## Try it
All lines from the one with "# convert img.[jpg" onward, through the last line of the records below, are to be retyped word for word.

START Records for this exercise

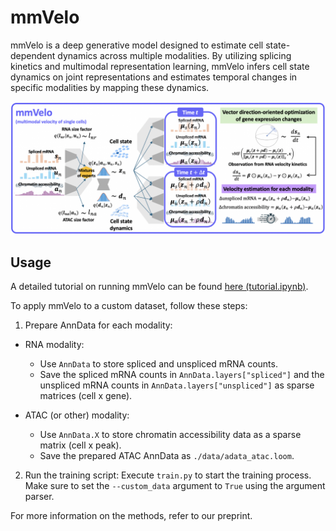 # mmVelo
mmVelo is a deep generative model designed to estimate cell state-dependent dynamics across multiple modalities. By utilizing splicing kinetics and multimodal representation learning, mmVelo infers cell state dynamics on joint representations and estimates temporal changes in specific modalities by mapping these dynamics.

![concept][def]

## Usage
A detailed tutorial on running mmVelo can be found [here (tutorial.ipynb)](https://github.com/nomuhyooon/mmVelo/blob/master/tutorial.ipynb).

To apply mmVelo to a custom dataset, follow these steps:
1.  Prepare AnnData for each modality:
- RNA modality:
    - Use `AnnData` to store spliced and unspliced mRNA counts.
    - Save the spliced mRNA counts in `AnnData.layers["spliced"]` and the unspliced mRNA counts in `AnnData.layers["unspliced"]` as sparse matrices (cell x gene).

- ATAC (or other) modality:
    - Use `AnnData.X` to store chromatin accessibility data as a sparse matrix (cell x peak).
    - Save the prepared ATAC AnnData as `./data/adata_atac.loom`.

2. Run the training script:
    Execute `train.py` to start the training process. Make sure to set the `--custom_data` argument to `True` using the argument parser.


For more information on the methods, refer to our preprint.

[def]: concept.jpg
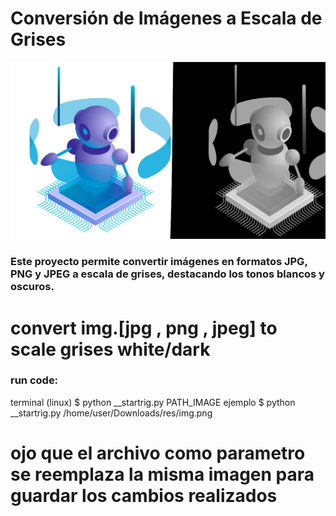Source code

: 

 
# Conversión de Imágenes a Escala de Grises

![test-py](resources/dark-color.jpg)

### Este proyecto permite convertir imágenes en formatos JPG, PNG y JPEG a escala de grises, destacando los tonos blancos y oscuros.

# convert img.[jpg , png , jpeg] to scale grises  white/dark

### run code: 

terminal (linux) 
 $ python __startrig.py PATH_IMAGE
 ejemplo
 $ python __startrig.py /home/user/Downloads/res/img.png 

 # ojo que el archivo como parametro se reemplaza la misma imagen para guardar los cambios realizados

END Records for this exercise

## Answer for the task
# convert img.[jpg , png , jpeg] to scale grises  white/dark

### run code: 

terminal (linux) 
 $ python __startrig.py PATH_IMAGE
 ejemplo
 $ python __startrig.py /home/user/Downloads/res/img.png 

 # ojo que el archivo como parametro se reemplaza la misma imagen para guardar los cambios realizados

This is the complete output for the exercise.